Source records
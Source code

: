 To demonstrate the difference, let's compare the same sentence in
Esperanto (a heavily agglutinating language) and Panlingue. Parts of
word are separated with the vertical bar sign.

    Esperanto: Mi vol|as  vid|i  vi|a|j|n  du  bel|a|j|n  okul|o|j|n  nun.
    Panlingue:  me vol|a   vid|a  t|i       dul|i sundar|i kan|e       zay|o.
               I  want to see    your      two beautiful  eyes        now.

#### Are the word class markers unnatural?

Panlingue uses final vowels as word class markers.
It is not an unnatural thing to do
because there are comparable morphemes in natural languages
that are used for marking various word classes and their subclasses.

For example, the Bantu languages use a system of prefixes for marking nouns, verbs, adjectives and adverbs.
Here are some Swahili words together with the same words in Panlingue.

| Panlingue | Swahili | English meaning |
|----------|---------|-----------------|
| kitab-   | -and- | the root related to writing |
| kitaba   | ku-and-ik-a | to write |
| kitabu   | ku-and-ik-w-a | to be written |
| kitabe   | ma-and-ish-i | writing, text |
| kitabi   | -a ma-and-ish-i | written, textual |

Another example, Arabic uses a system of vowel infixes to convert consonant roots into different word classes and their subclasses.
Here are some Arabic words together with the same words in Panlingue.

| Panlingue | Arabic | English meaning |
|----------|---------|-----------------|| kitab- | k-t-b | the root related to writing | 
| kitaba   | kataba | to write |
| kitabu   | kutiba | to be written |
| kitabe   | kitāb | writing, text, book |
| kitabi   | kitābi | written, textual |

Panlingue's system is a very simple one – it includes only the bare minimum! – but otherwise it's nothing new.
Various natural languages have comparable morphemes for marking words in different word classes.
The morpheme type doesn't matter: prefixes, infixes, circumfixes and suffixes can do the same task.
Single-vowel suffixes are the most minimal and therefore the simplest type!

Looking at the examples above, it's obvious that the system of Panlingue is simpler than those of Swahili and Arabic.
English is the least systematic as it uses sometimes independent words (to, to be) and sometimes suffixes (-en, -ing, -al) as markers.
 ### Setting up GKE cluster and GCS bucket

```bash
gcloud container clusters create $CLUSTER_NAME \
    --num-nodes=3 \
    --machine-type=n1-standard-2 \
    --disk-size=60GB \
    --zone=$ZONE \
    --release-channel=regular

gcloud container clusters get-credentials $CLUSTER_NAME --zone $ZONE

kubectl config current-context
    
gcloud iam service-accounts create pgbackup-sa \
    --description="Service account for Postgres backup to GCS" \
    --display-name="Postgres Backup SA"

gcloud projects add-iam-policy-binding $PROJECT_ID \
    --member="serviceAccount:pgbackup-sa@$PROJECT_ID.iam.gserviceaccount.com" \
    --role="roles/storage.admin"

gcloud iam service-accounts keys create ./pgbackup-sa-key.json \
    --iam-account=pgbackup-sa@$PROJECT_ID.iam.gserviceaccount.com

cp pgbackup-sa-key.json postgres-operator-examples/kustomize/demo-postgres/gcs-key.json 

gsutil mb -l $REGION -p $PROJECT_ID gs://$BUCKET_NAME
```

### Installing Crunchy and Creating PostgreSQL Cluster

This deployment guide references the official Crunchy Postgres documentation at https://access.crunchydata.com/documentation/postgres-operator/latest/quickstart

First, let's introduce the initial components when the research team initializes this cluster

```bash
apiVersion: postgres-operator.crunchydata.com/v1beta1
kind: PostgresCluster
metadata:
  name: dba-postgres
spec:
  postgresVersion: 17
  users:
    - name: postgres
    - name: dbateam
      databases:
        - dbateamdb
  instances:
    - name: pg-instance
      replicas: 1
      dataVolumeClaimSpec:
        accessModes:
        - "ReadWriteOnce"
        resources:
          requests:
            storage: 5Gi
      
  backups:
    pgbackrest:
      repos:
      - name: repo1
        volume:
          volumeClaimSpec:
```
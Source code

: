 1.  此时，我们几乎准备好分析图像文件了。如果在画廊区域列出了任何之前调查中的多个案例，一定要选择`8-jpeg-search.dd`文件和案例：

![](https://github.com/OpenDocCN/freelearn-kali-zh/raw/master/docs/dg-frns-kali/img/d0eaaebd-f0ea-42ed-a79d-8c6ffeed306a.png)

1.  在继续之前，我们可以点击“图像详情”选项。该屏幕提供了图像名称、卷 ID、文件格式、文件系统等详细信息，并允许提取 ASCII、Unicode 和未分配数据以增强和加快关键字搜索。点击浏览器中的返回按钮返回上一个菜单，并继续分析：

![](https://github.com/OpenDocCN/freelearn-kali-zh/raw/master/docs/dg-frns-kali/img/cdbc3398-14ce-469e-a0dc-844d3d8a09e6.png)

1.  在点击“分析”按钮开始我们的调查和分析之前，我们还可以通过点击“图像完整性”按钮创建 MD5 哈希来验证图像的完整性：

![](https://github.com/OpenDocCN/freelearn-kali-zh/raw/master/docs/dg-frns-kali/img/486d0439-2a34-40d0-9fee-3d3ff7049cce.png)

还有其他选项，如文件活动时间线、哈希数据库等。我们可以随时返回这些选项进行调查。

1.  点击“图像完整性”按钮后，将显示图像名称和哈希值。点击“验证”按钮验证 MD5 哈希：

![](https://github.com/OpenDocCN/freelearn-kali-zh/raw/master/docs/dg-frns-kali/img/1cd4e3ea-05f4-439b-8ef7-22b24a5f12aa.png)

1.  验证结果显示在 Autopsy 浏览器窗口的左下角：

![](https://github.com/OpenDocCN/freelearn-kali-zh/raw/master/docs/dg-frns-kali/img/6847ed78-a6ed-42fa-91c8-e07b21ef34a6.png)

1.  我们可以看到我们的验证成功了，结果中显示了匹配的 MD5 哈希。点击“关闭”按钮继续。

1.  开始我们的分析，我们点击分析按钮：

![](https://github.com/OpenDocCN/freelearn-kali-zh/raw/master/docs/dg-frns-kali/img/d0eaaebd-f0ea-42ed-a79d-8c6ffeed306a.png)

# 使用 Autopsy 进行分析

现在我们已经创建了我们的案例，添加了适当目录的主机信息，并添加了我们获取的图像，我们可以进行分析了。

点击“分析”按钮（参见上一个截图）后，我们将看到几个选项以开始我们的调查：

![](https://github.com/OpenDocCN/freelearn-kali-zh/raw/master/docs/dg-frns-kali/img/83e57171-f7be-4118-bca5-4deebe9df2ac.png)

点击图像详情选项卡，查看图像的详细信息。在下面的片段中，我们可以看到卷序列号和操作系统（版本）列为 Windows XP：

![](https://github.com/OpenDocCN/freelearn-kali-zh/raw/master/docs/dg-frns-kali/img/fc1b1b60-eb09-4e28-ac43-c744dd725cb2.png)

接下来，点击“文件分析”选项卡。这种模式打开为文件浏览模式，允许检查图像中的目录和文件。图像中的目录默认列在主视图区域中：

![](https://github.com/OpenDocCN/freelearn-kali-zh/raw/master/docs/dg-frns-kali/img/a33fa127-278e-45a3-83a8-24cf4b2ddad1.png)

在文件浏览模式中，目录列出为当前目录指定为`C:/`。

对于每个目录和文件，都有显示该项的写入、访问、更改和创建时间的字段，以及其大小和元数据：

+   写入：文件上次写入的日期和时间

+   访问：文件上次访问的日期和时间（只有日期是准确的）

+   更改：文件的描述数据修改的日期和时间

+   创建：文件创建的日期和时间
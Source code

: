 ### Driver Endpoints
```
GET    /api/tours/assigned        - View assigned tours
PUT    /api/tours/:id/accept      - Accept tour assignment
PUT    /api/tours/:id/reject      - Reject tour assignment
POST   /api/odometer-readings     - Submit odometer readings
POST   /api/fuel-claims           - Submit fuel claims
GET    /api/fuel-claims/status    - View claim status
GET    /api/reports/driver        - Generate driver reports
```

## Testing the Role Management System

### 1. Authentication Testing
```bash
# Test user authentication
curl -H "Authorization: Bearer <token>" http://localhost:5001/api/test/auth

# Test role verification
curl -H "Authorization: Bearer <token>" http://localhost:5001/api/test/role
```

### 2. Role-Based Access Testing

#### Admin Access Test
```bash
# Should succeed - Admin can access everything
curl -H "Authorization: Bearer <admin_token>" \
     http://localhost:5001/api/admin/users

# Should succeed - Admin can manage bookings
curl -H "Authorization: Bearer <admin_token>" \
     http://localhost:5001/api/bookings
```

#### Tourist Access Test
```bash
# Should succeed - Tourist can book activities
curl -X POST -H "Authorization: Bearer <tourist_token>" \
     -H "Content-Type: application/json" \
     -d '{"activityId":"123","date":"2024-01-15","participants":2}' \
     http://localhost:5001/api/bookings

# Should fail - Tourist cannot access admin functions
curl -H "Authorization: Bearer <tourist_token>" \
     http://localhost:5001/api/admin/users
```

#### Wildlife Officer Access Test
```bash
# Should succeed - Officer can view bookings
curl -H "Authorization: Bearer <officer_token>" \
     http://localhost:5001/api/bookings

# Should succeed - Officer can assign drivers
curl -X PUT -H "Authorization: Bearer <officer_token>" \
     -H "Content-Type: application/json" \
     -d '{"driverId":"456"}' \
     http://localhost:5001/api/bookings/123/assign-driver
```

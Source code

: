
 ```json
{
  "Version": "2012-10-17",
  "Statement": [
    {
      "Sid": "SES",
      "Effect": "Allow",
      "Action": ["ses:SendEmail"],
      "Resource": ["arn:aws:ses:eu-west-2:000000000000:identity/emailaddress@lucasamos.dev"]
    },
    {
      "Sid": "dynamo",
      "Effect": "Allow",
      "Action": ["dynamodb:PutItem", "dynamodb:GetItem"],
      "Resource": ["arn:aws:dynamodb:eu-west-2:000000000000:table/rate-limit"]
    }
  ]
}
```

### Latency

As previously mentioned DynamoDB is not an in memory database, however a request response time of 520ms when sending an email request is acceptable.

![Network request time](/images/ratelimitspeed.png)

=== Exercise prompt ===
Search the entries for the word "Autopsy", then list each line that holds it.

=== Problem solution ===
1.  验证结果显示在 Autopsy 浏览器窗口的左下角：
# 使用 Autopsy 进行分析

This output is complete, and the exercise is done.